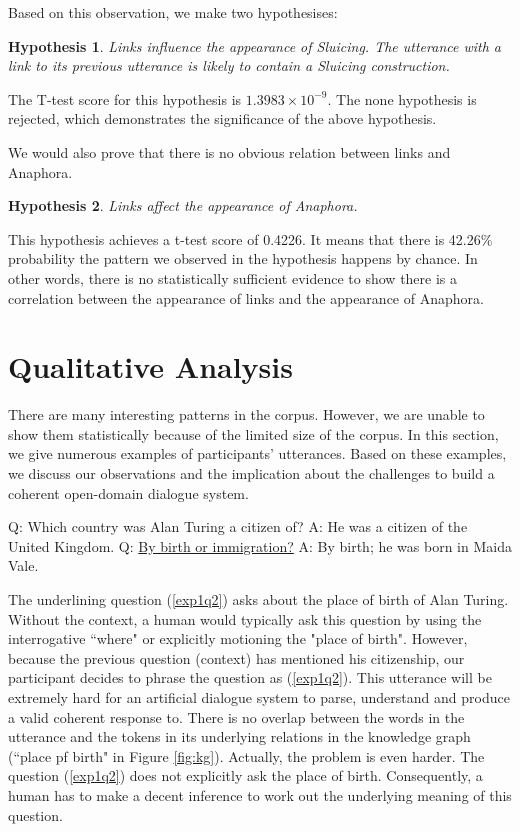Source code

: \documentclass[bsc,frontabs,twoside,singlespacing,parskip,deptreport]{infthesis}     %
\newtheorem{hypo}{Hypothesis}[chapter]
\begin{document}
Based on this observation, we make two hypothesises:

\begin{hypo}
Links influence the appearance of Sluicing. The utterance with a link to its previous utterance is likely to contain a Sluicing construction.
\end{hypo}

The T-test score for this hypothesis is $1.3983 \times 10^{-9}$. The none hypothesis is rejected, which demonstrates the significance of the above hypothesis.

We would also prove that there is no obvious relation between links and Anaphora.

\begin{hypo}
Links affect the appearance of Anaphora.
\end{hypo}

This hypothesis achieves a t-test score of 0.4226. It means that there is 42.26\% probability the pattern we observed in the hypothesis happens by chance. In other words, there is no statistically sufficient evidence to show there is a correlation between the appearance of links and the appearance of Anaphora.

\section{Qualitative Analysis}

There are many interesting patterns in the corpus. However, we are unable to show them statistically because of the limited size of the corpus. In this section, we give numerous examples of participants' utterances. Based on these examples, we discuss our observations and the implication about the challenges to build a coherent open-domain dialogue system.

\begin{exe}
	\ex
		\begin{xlist}
			\ex \label{exp1q1} Q: Which country was Alan Turing a citizen of?
			\ex \label{exp1a1} A: He was a citizen of the United Kingdom.
			\ex \label{exp1q2} Q: \underline{By birth or immigration?}
			\ex \label{exp1a2} A: By birth; he was born in Maida Vale.
	\end{xlist}
\end{exe}

The underlining question (\ref{exp1q2}) asks about the place of birth of Alan Turing. Without the context, a human would typically ask this question by using the interrogative ``where" or explicitly motioning the "place of birth". However, because the previous question (context) has mentioned his citizenship, our participant decides to phrase the question as (\ref{exp1q2}). This utterance will be extremely hard for an artificial dialogue system to parse, understand and produce a valid coherent response to. There is no overlap between the words in the utterance and the tokens in its underlying relations in the knowledge graph (``place pf birth" in Figure \ref{fig:kg}). Actually, the problem is even harder. The question (\ref{exp1q2}) does not explicitly ask the place of birth. Consequently, a human has to make a decent inference to work out the underlying meaning of this question.
\end{document}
___
→ **TASK TO CARRY OUT**
Check every line above for the string "begin" and copy those that have it.

→ **COMPLETED TASK**
\begin{document}
\begin{hypo}
\begin{hypo}
\begin{exe}
		\begin{xlist}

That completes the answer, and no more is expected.